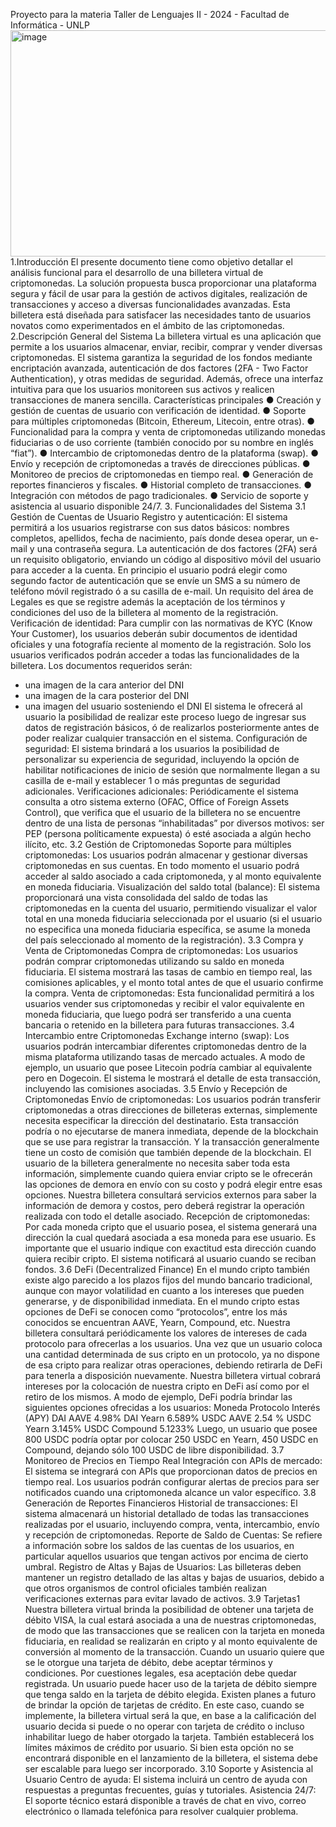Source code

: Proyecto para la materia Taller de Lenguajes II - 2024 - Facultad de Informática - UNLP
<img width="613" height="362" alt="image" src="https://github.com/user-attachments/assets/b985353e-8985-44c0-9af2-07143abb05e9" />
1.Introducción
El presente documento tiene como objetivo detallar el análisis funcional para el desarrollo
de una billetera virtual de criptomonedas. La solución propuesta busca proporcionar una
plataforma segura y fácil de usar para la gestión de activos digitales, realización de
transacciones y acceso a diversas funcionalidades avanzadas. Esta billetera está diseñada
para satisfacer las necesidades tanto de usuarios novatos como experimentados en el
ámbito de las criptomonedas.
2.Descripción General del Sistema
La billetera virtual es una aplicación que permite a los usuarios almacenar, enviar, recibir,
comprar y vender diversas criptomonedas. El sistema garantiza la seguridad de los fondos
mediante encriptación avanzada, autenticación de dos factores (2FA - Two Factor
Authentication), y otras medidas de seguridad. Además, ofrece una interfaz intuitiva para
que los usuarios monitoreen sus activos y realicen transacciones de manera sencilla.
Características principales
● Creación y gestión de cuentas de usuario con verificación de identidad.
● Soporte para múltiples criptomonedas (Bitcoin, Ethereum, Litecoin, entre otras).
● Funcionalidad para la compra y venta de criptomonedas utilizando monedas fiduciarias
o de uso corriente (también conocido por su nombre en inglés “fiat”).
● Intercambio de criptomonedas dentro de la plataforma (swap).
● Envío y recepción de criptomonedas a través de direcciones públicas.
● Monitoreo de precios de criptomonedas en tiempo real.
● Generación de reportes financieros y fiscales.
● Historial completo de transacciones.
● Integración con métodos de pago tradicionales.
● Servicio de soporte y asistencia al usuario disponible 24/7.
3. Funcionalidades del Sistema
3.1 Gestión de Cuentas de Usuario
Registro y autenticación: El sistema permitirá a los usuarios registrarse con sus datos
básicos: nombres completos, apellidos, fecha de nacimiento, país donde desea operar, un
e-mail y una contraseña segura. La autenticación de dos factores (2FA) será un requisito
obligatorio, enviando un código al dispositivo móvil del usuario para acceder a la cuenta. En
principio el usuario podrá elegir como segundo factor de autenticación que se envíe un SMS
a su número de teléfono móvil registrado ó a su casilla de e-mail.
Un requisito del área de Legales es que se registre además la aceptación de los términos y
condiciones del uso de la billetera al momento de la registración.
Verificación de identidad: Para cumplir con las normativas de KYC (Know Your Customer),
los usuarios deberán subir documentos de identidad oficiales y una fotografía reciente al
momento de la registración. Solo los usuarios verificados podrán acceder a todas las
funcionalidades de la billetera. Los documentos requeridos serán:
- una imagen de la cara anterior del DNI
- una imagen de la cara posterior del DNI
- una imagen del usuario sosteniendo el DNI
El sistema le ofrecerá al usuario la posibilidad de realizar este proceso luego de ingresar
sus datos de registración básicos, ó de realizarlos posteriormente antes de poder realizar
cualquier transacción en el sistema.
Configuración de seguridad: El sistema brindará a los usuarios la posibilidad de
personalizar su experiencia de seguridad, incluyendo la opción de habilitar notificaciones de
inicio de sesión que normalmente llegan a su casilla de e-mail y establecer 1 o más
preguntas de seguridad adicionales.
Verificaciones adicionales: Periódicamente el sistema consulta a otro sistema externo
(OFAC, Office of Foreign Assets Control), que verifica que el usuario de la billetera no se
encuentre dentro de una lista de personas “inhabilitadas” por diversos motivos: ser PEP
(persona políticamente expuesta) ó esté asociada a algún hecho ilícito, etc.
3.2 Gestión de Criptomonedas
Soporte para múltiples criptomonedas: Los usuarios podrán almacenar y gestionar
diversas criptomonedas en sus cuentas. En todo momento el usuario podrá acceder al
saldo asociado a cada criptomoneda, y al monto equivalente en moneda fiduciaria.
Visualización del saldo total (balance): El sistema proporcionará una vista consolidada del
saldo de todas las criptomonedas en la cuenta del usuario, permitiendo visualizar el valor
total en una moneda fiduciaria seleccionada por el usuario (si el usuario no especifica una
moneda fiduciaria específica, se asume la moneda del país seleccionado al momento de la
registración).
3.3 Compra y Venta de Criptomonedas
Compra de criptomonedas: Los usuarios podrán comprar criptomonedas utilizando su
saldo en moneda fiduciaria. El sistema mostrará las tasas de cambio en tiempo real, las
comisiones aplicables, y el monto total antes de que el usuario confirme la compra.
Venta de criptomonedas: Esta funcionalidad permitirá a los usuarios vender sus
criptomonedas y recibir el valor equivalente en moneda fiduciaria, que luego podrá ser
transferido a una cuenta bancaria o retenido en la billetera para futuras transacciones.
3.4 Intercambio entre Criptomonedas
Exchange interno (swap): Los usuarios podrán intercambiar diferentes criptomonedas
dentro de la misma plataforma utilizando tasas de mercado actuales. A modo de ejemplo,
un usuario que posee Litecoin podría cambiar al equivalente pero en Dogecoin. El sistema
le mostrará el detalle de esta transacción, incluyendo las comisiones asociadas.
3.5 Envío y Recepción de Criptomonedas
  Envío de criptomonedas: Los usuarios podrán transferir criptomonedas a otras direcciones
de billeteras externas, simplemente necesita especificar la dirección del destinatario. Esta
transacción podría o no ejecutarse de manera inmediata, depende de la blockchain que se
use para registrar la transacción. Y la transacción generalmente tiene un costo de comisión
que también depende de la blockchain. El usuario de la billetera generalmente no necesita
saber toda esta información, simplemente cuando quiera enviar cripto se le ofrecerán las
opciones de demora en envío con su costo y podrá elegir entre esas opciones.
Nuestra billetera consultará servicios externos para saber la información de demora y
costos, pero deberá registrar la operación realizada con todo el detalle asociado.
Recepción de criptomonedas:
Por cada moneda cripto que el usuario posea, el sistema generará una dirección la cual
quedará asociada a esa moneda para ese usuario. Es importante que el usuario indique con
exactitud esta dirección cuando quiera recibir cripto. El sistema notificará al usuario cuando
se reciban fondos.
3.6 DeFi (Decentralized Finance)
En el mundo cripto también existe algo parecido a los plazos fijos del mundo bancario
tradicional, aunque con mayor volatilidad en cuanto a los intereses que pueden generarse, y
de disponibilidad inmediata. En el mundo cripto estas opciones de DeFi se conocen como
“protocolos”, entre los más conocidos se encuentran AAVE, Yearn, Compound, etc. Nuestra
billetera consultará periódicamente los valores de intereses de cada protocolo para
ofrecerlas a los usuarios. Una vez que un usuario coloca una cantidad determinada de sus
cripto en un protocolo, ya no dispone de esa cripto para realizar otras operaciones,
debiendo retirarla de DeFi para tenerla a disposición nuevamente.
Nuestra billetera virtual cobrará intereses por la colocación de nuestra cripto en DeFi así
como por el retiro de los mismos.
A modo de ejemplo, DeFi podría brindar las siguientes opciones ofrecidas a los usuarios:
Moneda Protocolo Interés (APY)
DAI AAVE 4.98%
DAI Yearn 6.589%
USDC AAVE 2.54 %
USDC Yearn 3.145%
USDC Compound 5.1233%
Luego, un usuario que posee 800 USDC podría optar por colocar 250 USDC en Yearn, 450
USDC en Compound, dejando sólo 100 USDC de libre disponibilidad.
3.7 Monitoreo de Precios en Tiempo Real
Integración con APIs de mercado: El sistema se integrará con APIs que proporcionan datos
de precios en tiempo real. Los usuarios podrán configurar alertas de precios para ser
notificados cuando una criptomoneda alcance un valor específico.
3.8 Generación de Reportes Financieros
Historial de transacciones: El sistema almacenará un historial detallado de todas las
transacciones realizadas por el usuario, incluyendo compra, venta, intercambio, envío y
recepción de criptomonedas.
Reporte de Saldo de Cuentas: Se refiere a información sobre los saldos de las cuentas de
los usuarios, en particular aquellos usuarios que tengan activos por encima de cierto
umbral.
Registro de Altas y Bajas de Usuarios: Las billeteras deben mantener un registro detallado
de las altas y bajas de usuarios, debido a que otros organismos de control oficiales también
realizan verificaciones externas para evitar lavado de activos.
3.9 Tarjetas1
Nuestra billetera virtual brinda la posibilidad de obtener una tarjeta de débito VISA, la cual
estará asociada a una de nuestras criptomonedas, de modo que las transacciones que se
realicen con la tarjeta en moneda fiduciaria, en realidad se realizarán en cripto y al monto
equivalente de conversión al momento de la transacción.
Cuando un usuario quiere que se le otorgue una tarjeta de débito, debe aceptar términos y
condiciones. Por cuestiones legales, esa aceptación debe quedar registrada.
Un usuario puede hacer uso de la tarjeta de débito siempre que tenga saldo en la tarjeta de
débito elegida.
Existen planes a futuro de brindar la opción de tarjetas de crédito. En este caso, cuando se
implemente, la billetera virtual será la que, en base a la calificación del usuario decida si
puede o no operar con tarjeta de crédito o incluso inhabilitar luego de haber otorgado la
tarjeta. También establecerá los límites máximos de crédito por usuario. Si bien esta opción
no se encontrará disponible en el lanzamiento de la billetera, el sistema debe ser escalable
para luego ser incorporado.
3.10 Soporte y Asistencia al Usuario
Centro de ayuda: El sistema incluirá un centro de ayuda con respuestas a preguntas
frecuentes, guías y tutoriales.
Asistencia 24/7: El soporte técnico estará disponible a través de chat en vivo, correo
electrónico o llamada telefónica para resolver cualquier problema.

• • • • • • •

→ WHAT IS BEING ASKED: The answer must consist of every line from the entries above that contains the string "básicos".

→ TASK RESULT:
básicos: nombres completos, apellidos, fecha de nacimiento, país donde desea operar, un
sus datos de registración básicos, ó de realizarlos posteriormente antes de poder realizar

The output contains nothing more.